Remember what these pinpricks are for, Generals: media cameras. Creating the false narrative that Barack Obama is "doing something" about ISIS's systematic multi-faith genocides, when he is, in reality, gleefully doing nothing of the sort.
Or just...nothing:
Three generals agree that if President Barack Obama is serious about addressing the threat posed in Iraq by the militant group the Islamic State of Iraq and Syria (ISIS), he must do more than the mere "pinpricks" of targeted airstrikes.
Lieutenant General Tom McInerney told "Fox & Friends" the limited airstrikes the United States began on Friday against ISIS forces were "less than pinpricks," and said it would take a broader air campaign strategy to hinder the advancement of ISIS militants.
When General McInerney says "pinpricks," he's giving Barack Obama a robust benefit of the rhetorical doubt:
"What kind of strategy? Five targets? No, I am not happy. That's not a strategy. Those are less than pinpricks. We need to be hitting at least 200 targets a day. And it must be a very offensive air campaign, and it's an easy air campaign for U.S. forces," McInerney, a retired Air Force lieutenant general, said Monday....
Indeed. Five sorties is enough for the nightly network newscasts. It isn't within a country parsec of what it would take to degrade ISIS's military capabilities and even slow down their advance across the Middle East, let alone stop and reverse it.
He said time was critical in stopping the advancement of ISIS because of the threat it posed if left unchecked.
"If we don't stop it now and protect the Kurds, we have a huge problem, not only in the Middle East, but globally," he said.
But than, as any student of even rudimentary military history knows, air power alone does not and cannot win wars - especially counter-insurgency conflicts:
General Jack Keane told Fox News' "America's Newsroom" on Monday that intensive airstrikes could stop ISIS, but ground troops would be needed to defeat them.
"To take [their initiative] away from them, the president has to order the military to conduct offensive airstrikes, where we could simultaneously attack ISIS in multiple locations. That would stop them. To defeat them . . . and to push them back from current locations and to push them into Syria, we would need....ground forces," said Keane, a retired four-star Army general.
Both General Keane and retired Major General Bob Scales refer to the Kurdish "Peshmerga" army and providing them massive air support against the Islamic State. Which, given the woebegone condition of the U.S. military in general and in the Middle East in particular after the decimations it has suffered at the hands of the Obama Regime, is probably the best that can be done for a long, long time to come.

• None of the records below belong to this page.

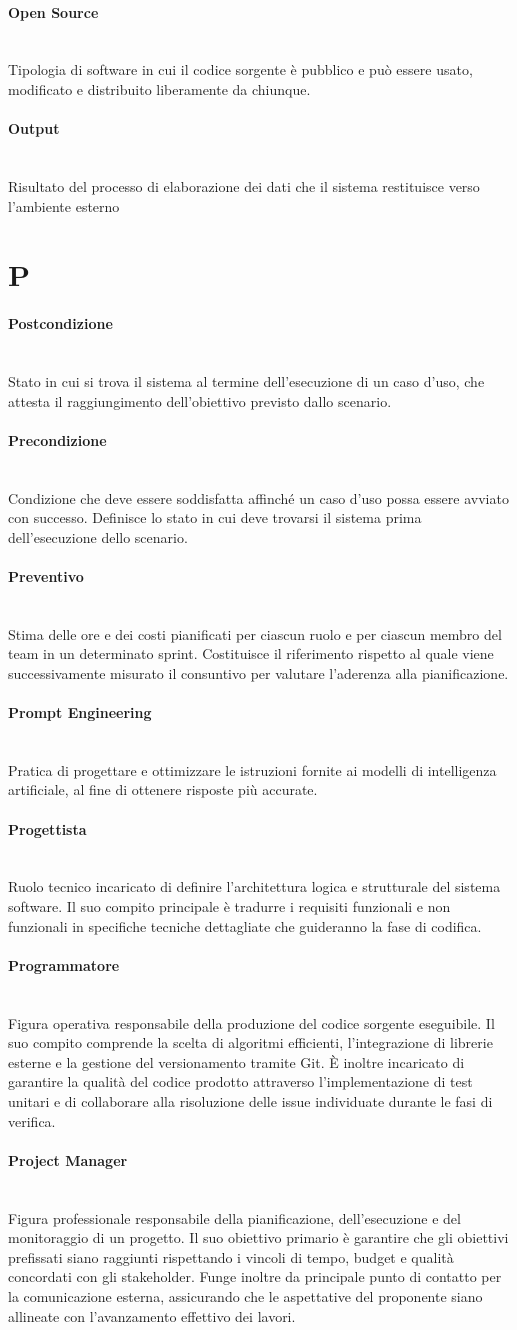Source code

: \documentclass[a4paper, 10pt, colorlinks=true, linkcolor=black, urlcolor=blue, citecolor=blue, hidelinks]{article}
\newcommand{\glossaryterm}[2]{
    \paragraph{#1 \label{term:#1}} \mbox{} \\
    #2
    \vspace{0.5em}
}
\begin{document}
\glossaryterm{Open Source}{Tipologia di software in cui il codice sorgente è pubblico e può essere usato, modificato e distribuito liberamente da chiunque.}

\glossaryterm{Output}{Risultato del processo di elaborazione dei dati che il sistema restituisce verso l'ambiente esterno}

\newpage

\section*{P}

\glossaryterm{Postcondizione}{Stato in cui si trova il sistema al termine dell'esecuzione di un caso d'uso, che attesta il raggiungimento dell'obiettivo previsto dallo scenario.}

\glossaryterm{Precondizione}{Condizione che deve essere soddisfatta affinché un caso d'uso possa essere avviato con successo. Definisce lo stato in cui deve trovarsi il sistema prima dell'esecuzione dello scenario.}

\glossaryterm{Preventivo}{Stima delle ore e dei costi pianificati per ciascun ruolo e per ciascun membro del team in un determinato sprint. Costituisce il riferimento rispetto al quale viene successivamente misurato il consuntivo per valutare l'aderenza alla pianificazione.}

\glossaryterm{Prompt Engineering}{Pratica di progettare e ottimizzare le istruzioni fornite ai modelli di intelligenza artificiale, al fine di ottenere risposte più accurate.}

\glossaryterm{Progettista}{Ruolo tecnico incaricato di definire l'architettura logica e strutturale del sistema software. Il suo compito principale è tradurre i requisiti funzionali e non funzionali in specifiche tecniche dettagliate che guideranno la fase di codifica.}

\glossaryterm{Programmatore}{Figura operativa responsabile della produzione del codice sorgente eseguibile. Il suo compito comprende la scelta di algoritmi efficienti, l'integrazione di librerie esterne e la gestione del versionamento tramite Git. È inoltre incaricato di garantire la qualità del codice prodotto attraverso l'implementazione di test unitari e di collaborare alla risoluzione delle issue individuate durante le fasi di verifica.}

\glossaryterm{Project Manager}{Figura professionale responsabile della pianificazione, dell'esecuzione e del monitoraggio di un progetto. Il suo obiettivo primario è garantire che gli obiettivi prefissati siano raggiunti rispettando i vincoli di tempo, budget e qualità concordati con gli stakeholder. Funge inoltre da principale punto di contatto per la comunicazione esterna, assicurando che le aspettative del proponente siano allineate con l'avanzamento effettivo dei lavori.}
\end{document}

The problem is, even in terms of air power, and even if we had an American president giving the orders, we only have approximately 150 combat aircraft combined between Air Force and Navy (about a quarter of what we deployed in Desert Storm), and since O's withdrawals have cost us pretty much all the military bases in the area that we used to have, all of those remaining warplanes will be flying from the USS George H.W. Bush, the lone carrier we have in the Persian Gulf. 200 sorties a day sounds awfully ambitious for a force that small.
But then, while the Kurds' "enthusiasm" for the task of battle ISIS can be assumed, their martial skills cannot. They'd be a better fighting force than the pathetic, treacherous Iraqi Army, to be sure, but would the Peshmerga army be good enough to drive ISIS fighters back into Syria? I have my doubts. It may well be that the only way of truly, comprehensively defeating ISIS is to redeploy thousands of American troops to Iraq - or, as I've said, rolling the status quo ante back to the one President Bush handed off to Red Barry on January 20th, 2009. Since that's a pipedream, the cold, hard, brutal reality is that ISIS is, for all intents and purposes, unbeatable, and their "confrontation" with the United States here in the homeland inevitable.
There is another army besides the Kurds' that might have the motivation and capabilities to complicate the Islamic State's inexorable, bloody blitzkrieg: their next-door neighbor to the east, Shiite Iran. And then we'd be looking at the same conflict in Iraq as we did in Syria a year ago: Shiite jihadists battling Sunni jihadists, both of whom hate us more than they do each other. And enemy fighting an enemy, our only interest that they'd destroy each other. Only this time, one of the parties would have nuclear weapons.
And if the warring parties reached a modus vivendi instead, and joined forces against us?
Awfully hard it is to throw anything bigger than pinpricks when pinpricks are all one has left. Somehow that term seems unlikely to describe what they've got in store for us.